Limitations & Future Work¶

Dependency on proxy embeddings: Extremely weak proxies or strong domain shifts may distort IQ. The paper lacks a minimum required threshold for proxy capability, leaving a gap for practical deployment criteria.
Artificial noise models: Experiments only utilized uniform closed-set label flips, failing to cover more realistic web data issues such as identity merges/splits, near-duplicate clusters, structural confusion between visually similar identities, and long-tail bias. Thus, the conclusion "IQ outperforms RankMe" strictly holds for controlled noise.
Downstream evaluation was limited to the MFR-ALL benchmark. The definition of "trainability" is tied to a fixed training/evaluation protocol; generalizability across different benchmarks or architectures remains a hypothesis. The authors explicitly state IQ is not a "universal dataset quality score."
In the main correlation table, IQ's Spearman/Kendall τ reaching 1.000 simultaneously is suspicious—it likely relates to the finite number of settings compared, where monotonicity is easier to satisfy perfectly. Robustness should be reassessed by adding more mixed-regime points (finer noise grids + different base scales).

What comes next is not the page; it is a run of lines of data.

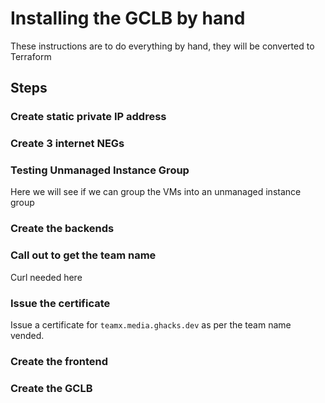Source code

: # Installing the GCLB by hand

These instructions are to do everything by hand, they will be converted to Terraform

## Steps

### Create static private IP address

### Create 3 internet NEGs

### Testing Unmanaged Instance Group

Here we will see if we can group the VMs into an unmanaged instance group

### Create the backends

### Call out to get the team name

Curl needed here

### Issue the certificate

Issue a certificate for `teamx.media.ghacks.dev` as per the team name vended.

### Create the frontend

### Create the GCLB
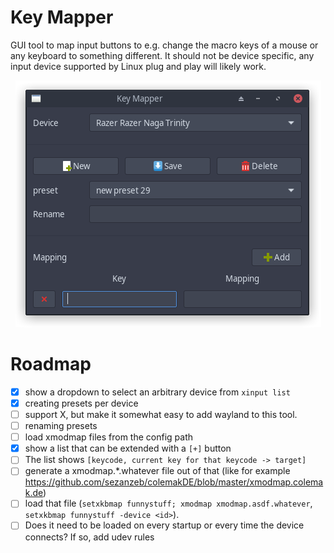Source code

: # Key Mapper

GUI tool to map input buttons to e.g. change the macro keys of a mouse or any keyboard to something
different. It should not be device specific, any input device supported by Linux plug and play will likely
work.

<p align="center">
    <img src="data/screenshot.png"/>
</p>

# Roadmap

- [x] show a dropdown to select an arbitrary device from `xinput list`
- [x] creating presets per device
- [ ] support X, but make it somewhat easy to add wayland to this tool.
- [ ] renaming presets
- [ ] load xmodmap files from the config path
- [x] show a list that can be extended with a `[+]` button
- [ ] The list shows `[keycode, current key for that keycode -> target]`
- [ ] generate a xmodmap.*.whatever file out of that (like for example https://github.com/sezanzeb/colemakDE/blob/master/xmodmap.colemak.de)
- [ ] load that file (`setxkbmap funnystuff; xmodmap xmodmap.asdf.whatever`, `setxkbmap funnystuff -device <id>`).
- [ ] Does it need to be loaded on every startup or every time the device connects? If so, add udev rules

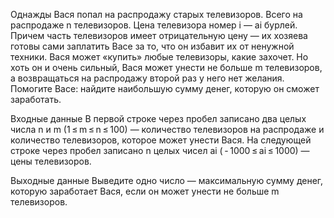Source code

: ﻿Однажды Вася попал на распродажу старых телевизоров. Всего на распродаже n телевизоров. Цена телевизора номер i — ai бурлей. Причем часть телевизоров имеет отрицательную цену — их хозяева готовы сами заплатить Васе за то, что он избавит их от ненужной техники. Вася может «купить» любые телевизоры, какие захочет. Но хоть он и очень сильный, Вася может унести не больше m телевизоров, а возвращаться на распродажу второй раз у него нет желания. Помогите Васе: найдите наибольшую сумму денег, которую он сможет заработать.

Входные данные
В первой строке через пробел записано два целых числа n и m (1 ≤ m ≤ n ≤ 100) — количество телевизоров на распродаже и количество телевизоров, которое может унести Вася. На следующей строке через пробел записано n целых чисел ai ( - 1000 ≤ ai ≤ 1000) — цены телевизоров.

Выходные данные
Выведите одно число — максимальную сумму денег, которую заработает Вася, если он может унести не больше m телевизоров.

vs RankMe (Garrido et al., 2023): RankMe is also a validation-free effective rank metric but only considers global spectra. Ours shows a Spearman gap of 0.418 (RankMe) vs 1.000 (IQ), stemming from RankMe being deceived by "pseudo-complexity" in noisy settings. This emphasizes that spectral analysis requires local consistency supplementation.
vs SER-FIQ / MagFace (Image-level quality): Those methods provide sample-level recognizability scores targeting "good image selection." Ours is a dataset-level trainability score targeting "dataset selection." The granularities are complementary and can be combined for data curation.
vs Co-Mining / Global-Local GCN / RepFace (Robust training): These methods mitigate noise during training but still require full training to evaluate dataset variants. IQ moves judgment to the pre-training stage as a diagnostic tool rather than a treatment, serving as a pre-filtering module.
vs LEEP / TransRate (Transfer learning metrics): Similar philosophy (using low-cost intrinsic signals for downstream prediction), but LEEP/TransRate focus on transferability of source-target task pairs. IQ focuses on trainability of dataset variants within the same task, specifically addressing weakly supervised label noise in FR.

Rating¶

Novelty: ⭐⭐⭐⭐ The explicit de-coupling of the confounder where global spectral complexity increases under both scaling and noise, supplemented by k-NN local consistency, is insightful. The fusion is simple but the perspective is fresh.
Experimental Thoroughness: ⭐⭐⭐ Conducted clean scaling on WebFace4/12/42M, 6 levels of noise injection, proxy robustness, sampling stability, \(\beta\) sensitivity, and subset ranking. Comprehensive within its scope, though limited to one downstream benchmark and idealized noise models.
Writing Quality: ⭐⭐⭐⭐ The link from motivation to hypothesis to signals to fusion to verification is very smooth. Every design choice is supported by a "why it is needed" argument. Consistent notation and tables make the main narrative easy to follow.
Value: ⭐⭐⭐⭐ Provides a lightweight diagnostic tool for cost-sensitive million-scale FR engineering. The "score-then-train" paradigm is directly applicable to data-driven FR pipelines and extensible to other weakly supervised big data domains.